= Shroffs Foundation Trust =

Non-governmental organization

Shroffs Foundation Trust (SFT) is a regional non-governmental organization primarily working in Vadodara district and a part of Kutch district in Gujarat, India.

It was established in 1980 under the Bombay Public Trust Act 1950 to improve the lives of impoverished communities in the region through holistic sustainable development. SFT has been involved in provision of livelihood security, drudgery reduction, natural resource management, health and education.

In the year 2010–11, SFT derived 45% of their funds from government grants, 28% from donations and 27% from other sources.

== Livelihood ==
SFT has carried out various projects to help communities achieve greater economic independence through community organization and capacity building.

Widows hold a vulnerable position in the conservative society of rural India, to make them self-sufficient SFT trained 269 young widows in various businesses such as artificial jewellery making, cleaning agent making, stitching and embroidery.

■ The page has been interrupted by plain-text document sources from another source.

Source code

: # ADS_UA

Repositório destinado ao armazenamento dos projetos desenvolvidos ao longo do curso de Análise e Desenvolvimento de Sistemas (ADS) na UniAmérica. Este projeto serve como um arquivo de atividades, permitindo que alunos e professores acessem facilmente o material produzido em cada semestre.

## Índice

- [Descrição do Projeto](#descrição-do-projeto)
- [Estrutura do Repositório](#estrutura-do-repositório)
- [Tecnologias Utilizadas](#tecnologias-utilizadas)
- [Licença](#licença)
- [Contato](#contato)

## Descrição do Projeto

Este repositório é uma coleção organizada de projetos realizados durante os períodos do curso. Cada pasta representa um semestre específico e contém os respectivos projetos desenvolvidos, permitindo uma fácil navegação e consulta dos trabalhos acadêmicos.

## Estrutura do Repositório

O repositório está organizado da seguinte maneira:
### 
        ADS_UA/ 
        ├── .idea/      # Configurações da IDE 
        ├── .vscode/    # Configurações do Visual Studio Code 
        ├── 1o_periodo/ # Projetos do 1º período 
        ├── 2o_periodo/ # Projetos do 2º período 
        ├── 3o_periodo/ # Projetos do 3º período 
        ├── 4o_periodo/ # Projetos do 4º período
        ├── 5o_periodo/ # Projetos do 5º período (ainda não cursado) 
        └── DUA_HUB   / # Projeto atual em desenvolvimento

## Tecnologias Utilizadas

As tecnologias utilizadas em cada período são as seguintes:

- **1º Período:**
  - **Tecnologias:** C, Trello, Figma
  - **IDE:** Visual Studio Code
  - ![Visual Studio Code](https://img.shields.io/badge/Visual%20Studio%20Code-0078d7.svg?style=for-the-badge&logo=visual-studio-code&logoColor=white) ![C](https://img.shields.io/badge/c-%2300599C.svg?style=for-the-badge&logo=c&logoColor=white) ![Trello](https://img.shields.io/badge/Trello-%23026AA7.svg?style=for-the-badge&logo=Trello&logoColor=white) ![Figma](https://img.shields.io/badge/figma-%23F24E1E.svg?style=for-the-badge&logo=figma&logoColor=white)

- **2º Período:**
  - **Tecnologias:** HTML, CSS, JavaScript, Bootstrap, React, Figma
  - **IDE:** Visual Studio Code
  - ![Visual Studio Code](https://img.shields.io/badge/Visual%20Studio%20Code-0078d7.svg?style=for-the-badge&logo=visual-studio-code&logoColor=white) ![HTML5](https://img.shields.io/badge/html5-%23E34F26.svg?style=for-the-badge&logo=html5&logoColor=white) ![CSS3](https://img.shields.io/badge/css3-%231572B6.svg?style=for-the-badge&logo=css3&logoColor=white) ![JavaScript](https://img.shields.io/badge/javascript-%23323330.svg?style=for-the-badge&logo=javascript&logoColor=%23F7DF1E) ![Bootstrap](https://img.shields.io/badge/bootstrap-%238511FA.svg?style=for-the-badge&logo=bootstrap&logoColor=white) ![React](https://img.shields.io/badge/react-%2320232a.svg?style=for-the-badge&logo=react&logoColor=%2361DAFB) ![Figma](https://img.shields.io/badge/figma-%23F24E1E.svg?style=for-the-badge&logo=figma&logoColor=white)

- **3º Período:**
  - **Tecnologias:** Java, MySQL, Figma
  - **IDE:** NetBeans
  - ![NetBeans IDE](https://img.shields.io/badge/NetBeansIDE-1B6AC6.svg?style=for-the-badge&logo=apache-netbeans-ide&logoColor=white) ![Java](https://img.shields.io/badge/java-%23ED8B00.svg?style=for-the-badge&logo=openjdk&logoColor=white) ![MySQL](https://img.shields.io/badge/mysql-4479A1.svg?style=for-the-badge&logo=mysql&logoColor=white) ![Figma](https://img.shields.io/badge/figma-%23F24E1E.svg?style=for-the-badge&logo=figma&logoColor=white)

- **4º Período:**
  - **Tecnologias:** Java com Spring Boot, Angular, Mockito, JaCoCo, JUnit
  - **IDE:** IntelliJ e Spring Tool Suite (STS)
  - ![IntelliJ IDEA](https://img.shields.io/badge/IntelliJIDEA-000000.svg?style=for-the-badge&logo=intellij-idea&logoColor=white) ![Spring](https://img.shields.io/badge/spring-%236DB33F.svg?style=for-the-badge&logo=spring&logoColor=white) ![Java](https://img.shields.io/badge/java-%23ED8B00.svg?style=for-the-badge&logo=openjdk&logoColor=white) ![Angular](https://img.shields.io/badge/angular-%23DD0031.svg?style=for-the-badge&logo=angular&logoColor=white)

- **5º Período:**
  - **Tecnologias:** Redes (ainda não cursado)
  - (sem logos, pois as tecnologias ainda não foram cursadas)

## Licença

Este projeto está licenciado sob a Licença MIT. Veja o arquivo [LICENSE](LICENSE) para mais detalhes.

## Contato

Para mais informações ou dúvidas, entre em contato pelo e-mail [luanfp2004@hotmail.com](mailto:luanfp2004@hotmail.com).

After training, 66% of the widows became self-sufficient.

Another similar initiative taken by SFT was establishing a sustainable handicraft business run by the tribal women artisans. After three successful years of business, today their earnings have increased from Rs 6 per hour to Rs 14 per hour. This cooperative setup aims to empower more and more women by helping them have a steady source of income.

Women in the region have begun the practice of dairy cooperatives allowing them to price milk higher via capacity building programs organized by Self Help Groups (SHG's) established by SFT. The co-operative has provided saving opportunities, which resulted in a profit accumulation of Rs 50,000 in one year. Furthermore, SFT has acted as a surety for the microcredit loans undertaken by the women for purchasing milk cattle under the program. Subsequently, the daily additional income of 348 families in the region linked to these co-operatives has increased to Rs 84,363. Nevertheless, the program had to counter illiteracy problems that barricaded the community from viewing the benefits of a cooperative and resulted in conflicts and thus, caused time lags in implementation.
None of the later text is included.